Man Who Assaulted Dying Woman Gets Less Than 3 Years in Prison, Family Outraged

November 16, 2018 Updated: November 16, 2018

A Washington state man who sexually assaulted a dying high school student was sentenced to three years in prison, according to reports on Nov. 15.

Superior Court Judge Linda Krese said Brian Varela, 20, cannot be sentenced to more than two years and 10 months behind bars, The Associated Press reported, for the assault of 18-year-old Alyssa Noceda. It’s because he has no prior criminal record, she said.

Varela pleaded guilty to second-degree manslaughter, third-degree rape, and unlawful disposal of remains, AP reported. Noceda died of a drug overdose in February.

Saying she was “surprised, even outraged,” by the seemingly short sentence, Krese suggested to state lawmakers that they may not have realized the impact of their decision when they set sentences. “I’m not sure the Legislature really contemplated something like this,” Krese said, AP reported.
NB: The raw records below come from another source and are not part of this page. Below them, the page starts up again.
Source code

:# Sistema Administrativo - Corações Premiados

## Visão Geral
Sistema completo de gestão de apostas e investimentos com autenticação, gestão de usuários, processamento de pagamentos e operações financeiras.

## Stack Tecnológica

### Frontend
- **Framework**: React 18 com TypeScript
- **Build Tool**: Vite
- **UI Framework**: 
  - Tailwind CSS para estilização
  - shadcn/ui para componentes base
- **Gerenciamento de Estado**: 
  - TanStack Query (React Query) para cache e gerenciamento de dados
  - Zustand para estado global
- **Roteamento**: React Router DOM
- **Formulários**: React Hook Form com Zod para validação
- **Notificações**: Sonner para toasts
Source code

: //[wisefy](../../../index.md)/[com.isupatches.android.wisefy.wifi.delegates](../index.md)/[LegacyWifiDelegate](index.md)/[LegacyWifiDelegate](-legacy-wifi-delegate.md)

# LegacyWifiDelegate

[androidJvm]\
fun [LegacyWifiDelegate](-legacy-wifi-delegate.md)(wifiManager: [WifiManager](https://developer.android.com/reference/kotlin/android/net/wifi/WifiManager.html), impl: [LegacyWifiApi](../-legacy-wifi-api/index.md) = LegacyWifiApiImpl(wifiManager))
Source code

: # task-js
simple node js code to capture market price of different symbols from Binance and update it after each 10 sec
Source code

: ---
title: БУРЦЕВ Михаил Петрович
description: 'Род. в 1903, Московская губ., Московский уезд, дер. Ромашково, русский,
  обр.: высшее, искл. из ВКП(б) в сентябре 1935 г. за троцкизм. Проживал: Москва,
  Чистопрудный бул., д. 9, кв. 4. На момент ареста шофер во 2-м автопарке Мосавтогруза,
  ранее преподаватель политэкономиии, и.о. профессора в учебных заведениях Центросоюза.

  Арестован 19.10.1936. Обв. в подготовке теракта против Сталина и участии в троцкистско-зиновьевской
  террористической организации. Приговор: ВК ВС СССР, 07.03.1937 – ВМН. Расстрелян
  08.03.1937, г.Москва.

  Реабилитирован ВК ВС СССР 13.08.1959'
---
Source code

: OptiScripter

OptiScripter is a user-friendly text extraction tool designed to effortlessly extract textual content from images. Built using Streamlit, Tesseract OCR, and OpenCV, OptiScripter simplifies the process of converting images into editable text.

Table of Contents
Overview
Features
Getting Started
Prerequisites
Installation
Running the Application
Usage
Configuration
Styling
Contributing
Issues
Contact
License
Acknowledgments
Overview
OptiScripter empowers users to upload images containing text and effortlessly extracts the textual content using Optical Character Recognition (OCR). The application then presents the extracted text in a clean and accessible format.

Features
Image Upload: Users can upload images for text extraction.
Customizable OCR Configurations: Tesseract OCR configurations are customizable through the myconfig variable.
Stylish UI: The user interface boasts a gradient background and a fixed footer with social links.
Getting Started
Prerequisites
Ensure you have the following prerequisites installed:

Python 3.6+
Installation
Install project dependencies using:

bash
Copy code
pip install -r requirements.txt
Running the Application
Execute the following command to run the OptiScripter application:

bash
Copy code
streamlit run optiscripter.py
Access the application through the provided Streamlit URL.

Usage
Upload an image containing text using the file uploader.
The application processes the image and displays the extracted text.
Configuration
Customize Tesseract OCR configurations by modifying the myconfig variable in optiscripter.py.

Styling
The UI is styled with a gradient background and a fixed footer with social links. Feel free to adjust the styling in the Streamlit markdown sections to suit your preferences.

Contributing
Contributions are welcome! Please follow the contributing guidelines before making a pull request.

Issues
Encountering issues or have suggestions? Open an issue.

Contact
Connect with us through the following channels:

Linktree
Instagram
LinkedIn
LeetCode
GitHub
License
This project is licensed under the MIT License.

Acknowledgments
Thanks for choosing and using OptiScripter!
In the February incident, Varela told officials that he had invited people over for a party in Lynnwood. In Varela’s room, he said Noceda snorted Percocet, a type of prescription opioid and ingested marijuana, according to court records. Subsequent tests revealed she took fentanyl, which has been blamed for a rash of overdoses across the United States in recent years, and Xanax.

Varela said she collapsed, but officials said he didn’t seek help. Instead, he sent semi-nude photos of her to his friends via text messages and wrote: “LOL, I think she od’d, still breathing,” AP reported.

According to KOMO News, he then tried to cover up her death and dispose of her body, but he was caught by police. “I’m sorry for my foolish actions. Whatever I get is what I deserve,” Varela stated.

Noceda’s mother, Gina Pierson, said the sentence is “a joke.” She added to KOMO: “Usually people who do stuff like this don’t get away with a slap on the wrist.”

Pierson and her family plan to challenge the sentencing in the Washington state Legislature.

Fentanyl Abuse

In August 2018, President Donald Trump called on the U.S.  Senate to pass a measure to stop synthetic opioid drugs such as fentanyl from being transported into the United States through the U.S. Postal Service system. “It is outrageous that Poisonous Synthetic Heroin Fentanyl comes pouring into the U.S. Postal System from China,” he wrote on Aug. 20.

The shipment of fentanyl from China into the country is “almost a form of warfare,” Trump also said, adding, “In China, you have some pretty big companies sending that garbage and killing our people,” Trump added.

More than 71,500 Americans died of a drug overdose in 2017, according to data released the U.S. Centers for Disease Control and Prevention. The majority—or least 68 percent—of those deaths could be attributed to opioids such as fentanyl.

“[Chinese drug makers] have been using the internet to sell fentanyl and fentanyl analogues to drug traffickers and individual customers in the United States,” said Deputy Attorney General Rod Rosenstein in a statement on Oct. 17, 2017.